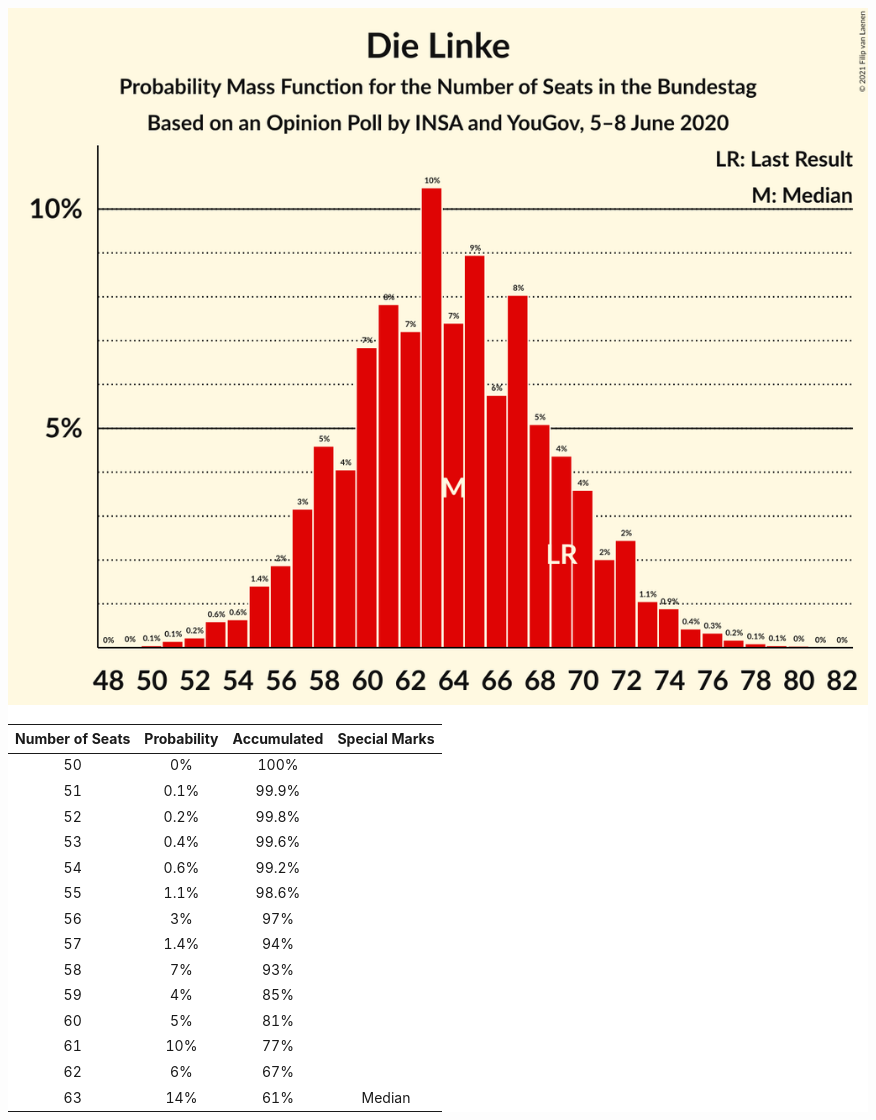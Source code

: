 ![Graph with seats probability mass function not yet produced](2020-06-08-INSAandYouGov-seats-pmf-dielinke.png "Seats Probability Mass Function")

| Number of Seats | Probability | Accumulated | Special Marks |
|:---------------:|:-----------:|:-----------:|:-------------:|
| 50 | 0% | 100% |  |
| 51 | 0.1% | 99.9% |  |
| 52 | 0.2% | 99.8% |  |
| 53 | 0.4% | 99.6% |  |
| 54 | 0.6% | 99.2% |  |
| 55 | 1.1% | 98.6% |  |
| 56 | 3% | 97% |  |
| 57 | 1.4% | 94% |  |
| 58 | 7% | 93% |  |
| 59 | 4% | 85% |  |
| 60 | 5% | 81% |  |
| 61 | 10% | 77% |  |
| 62 | 6% | 67% |  |
| 63 | 14% | 61% | Median |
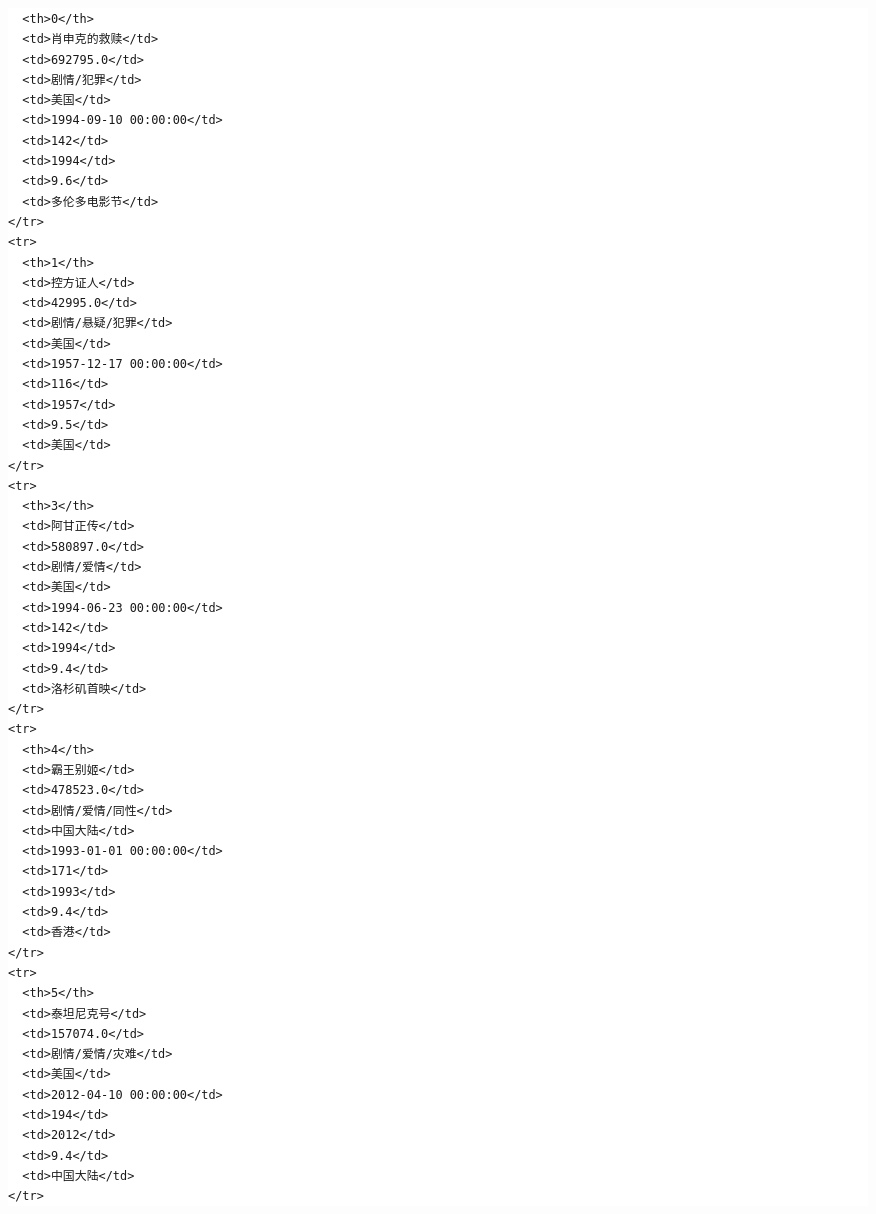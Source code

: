       <th>0</th>
      <td>肖申克的救赎</td>
      <td>692795.0</td>
      <td>剧情/犯罪</td>
      <td>美国</td>
      <td>1994-09-10 00:00:00</td>
      <td>142</td>
      <td>1994</td>
      <td>9.6</td>
      <td>多伦多电影节</td>
    </tr>
    <tr>
      <th>1</th>
      <td>控方证人</td>
      <td>42995.0</td>
      <td>剧情/悬疑/犯罪</td>
      <td>美国</td>
      <td>1957-12-17 00:00:00</td>
      <td>116</td>
      <td>1957</td>
      <td>9.5</td>
      <td>美国</td>
    </tr>
    <tr>
      <th>3</th>
      <td>阿甘正传</td>
      <td>580897.0</td>
      <td>剧情/爱情</td>
      <td>美国</td>
      <td>1994-06-23 00:00:00</td>
      <td>142</td>
      <td>1994</td>
      <td>9.4</td>
      <td>洛杉矶首映</td>
    </tr>
    <tr>
      <th>4</th>
      <td>霸王别姬</td>
      <td>478523.0</td>
      <td>剧情/爱情/同性</td>
      <td>中国大陆</td>
      <td>1993-01-01 00:00:00</td>
      <td>171</td>
      <td>1993</td>
      <td>9.4</td>
      <td>香港</td>
    </tr>
    <tr>
      <th>5</th>
      <td>泰坦尼克号</td>
      <td>157074.0</td>
      <td>剧情/爱情/灾难</td>
      <td>美国</td>
      <td>2012-04-10 00:00:00</td>
      <td>194</td>
      <td>2012</td>
      <td>9.4</td>
      <td>中国大陆</td>
    </tr>
  </tbody>
</table>
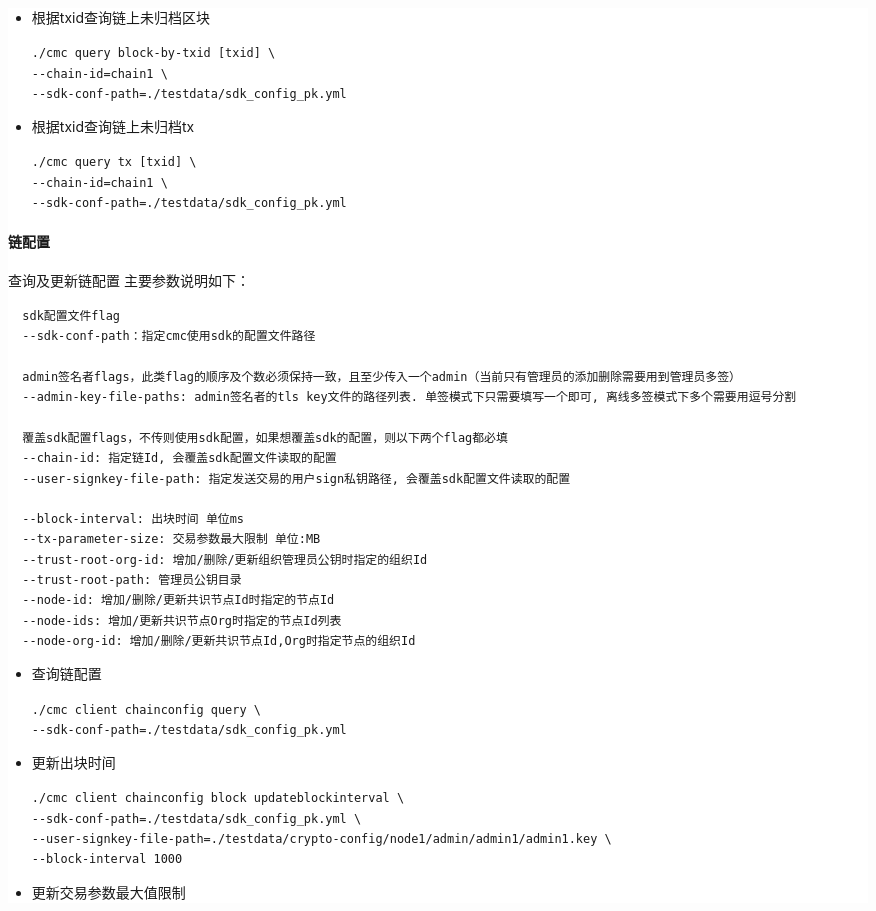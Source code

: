 - 根据txid查询链上未归档区块

  ```
  ./cmc query block-by-txid [txid] \
  --chain-id=chain1 \
  --sdk-conf-path=./testdata/sdk_config_pk.yml
  ```

- 根据txid查询链上未归档tx

  ```
  ./cmc query tx [txid] \
  --chain-id=chain1 \
  --sdk-conf-path=./testdata/sdk_config_pk.yml
  ```

#### 链配置

查询及更新链配置 主要参数说明如下：

```
  sdk配置文件flag
  --sdk-conf-path：指定cmc使用sdk的配置文件路径

  admin签名者flags，此类flag的顺序及个数必须保持一致，且至少传入一个admin（当前只有管理员的添加删除需要用到管理员多签）
  --admin-key-file-paths: admin签名者的tls key文件的路径列表. 单签模式下只需要填写一个即可, 离线多签模式下多个需要用逗号分割

  覆盖sdk配置flags，不传则使用sdk配置，如果想覆盖sdk的配置，则以下两个flag都必填
  --chain-id: 指定链Id, 会覆盖sdk配置文件读取的配置
  --user-signkey-file-path: 指定发送交易的用户sign私钥路径, 会覆盖sdk配置文件读取的配置

  --block-interval: 出块时间 单位ms
  --tx-parameter-size: 交易参数最大限制 单位:MB
  --trust-root-org-id: 增加/删除/更新组织管理员公钥时指定的组织Id
  --trust-root-path: 管理员公钥目录
  --node-id: 增加/删除/更新共识节点Id时指定的节点Id
  --node-ids: 增加/更新共识节点Org时指定的节点Id列表
  --node-org-id: 增加/删除/更新共识节点Id,Org时指定节点的组织Id 
```

- 查询链配置

  ```
  ./cmc client chainconfig query \
  --sdk-conf-path=./testdata/sdk_config_pk.yml
  ```

- 更新出块时间

  ```
  ./cmc client chainconfig block updateblockinterval \
  --sdk-conf-path=./testdata/sdk_config_pk.yml \
  --user-signkey-file-path=./testdata/crypto-config/node1/admin/admin1/admin1.key \
  --block-interval 1000
  ```

- 更新交易参数最大值限制
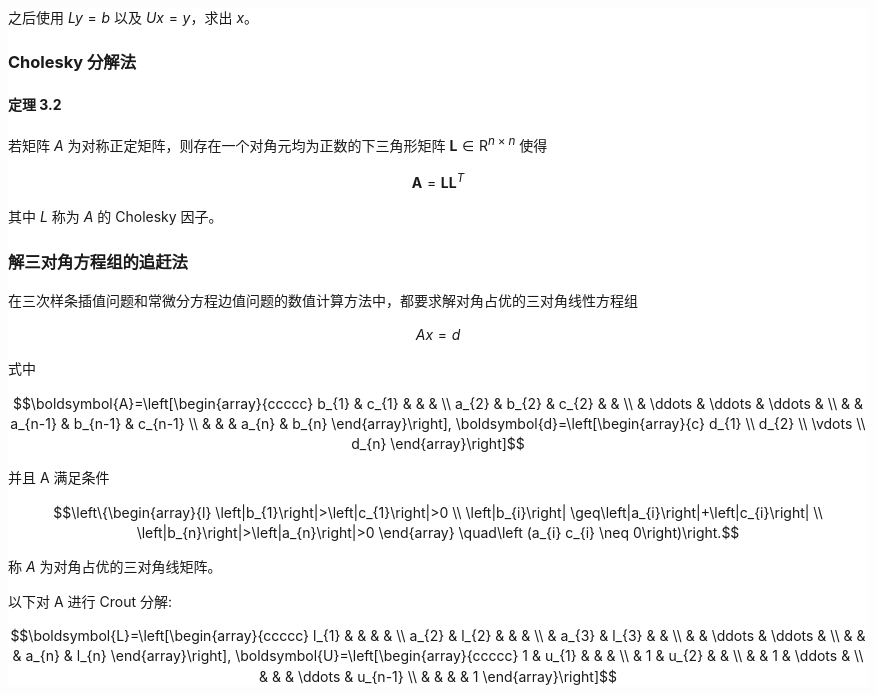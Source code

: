 之后使用 $Ly=b$ 以及 $Ux=y$，求出 $x$。

### Cholesky 分解法

#### 定理 3.2

若矩阵 $A$ 为对称正定矩阵，则存在一个对角元均为正数的下三角形矩阵 $\boldsymbol{L} \in \mathrm{R}^{n \times n}$ 使得

$$\boldsymbol{A}=\boldsymbol{L L}^{T}$$

其中 $L$ 称为 $A$ 的 Cholesky 因子。

### 解三对角方程组的追赶法

在三次样条插值问题和常微分方程边值问题的数值计算方法中，都要求解对角占优的三对角线性方程组

$$A x=d$$

式中

$$\boldsymbol{A}=\left[\begin{array}{ccccc}
b_{1} & c_{1} & & & \\
a_{2} & b_{2} & c_{2} & & \\
& \ddots & \ddots & \ddots & \\
& & a_{n-1} & b_{n-1} & c_{n-1} \\
& & & a_{n} & b_{n}
\end{array}\right], \boldsymbol{d}=\left[\begin{array}{c}
d_{1} \\
d_{2} \\
\vdots \\
d_{n}
\end{array}\right]$$

并且  A  满足条件

$$\left\{\begin{array}{l}
\left|b_{1}\right|>\left|c_{1}\right|>0 \\
\left|b_{i}\right| \geq\left|a_{i}\right|+\left|c_{i}\right| \\
\left|b_{n}\right|>\left|a_{n}\right|>0
\end{array} \quad\left (a_{i} c_{i} \neq 0\right)\right.$$

称 $A$ 为对角占优的三对角线矩阵。

以下对  A  进行 Crout 分解:

$$\boldsymbol{L}=\left[\begin{array}{ccccc}
l_{1} & & & & \\
a_{2} & l_{2} & & & \\
& a_{3} & l_{3} & & \\
& & \ddots & \ddots & \\
& & & a_{n} & l_{n}
\end{array}\right], \boldsymbol{U}=\left[\begin{array}{ccccc}
1 & u_{1} & & & \\
& 1 & u_{2} & & \\
& & 1 & \ddots & \\
& & & \ddots & u_{n-1} \\
& & & & 1
\end{array}\right]$$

---------------

**PROBLEM TO SOLVE**
Extract all lines from the material above that include the word "trust".

**EXERCISE RESPONSE**
  --trust-root-org-id: 增加/删除/更新组织管理员公钥时指定的组织Id
  --trust-root-path: 管理员公钥目录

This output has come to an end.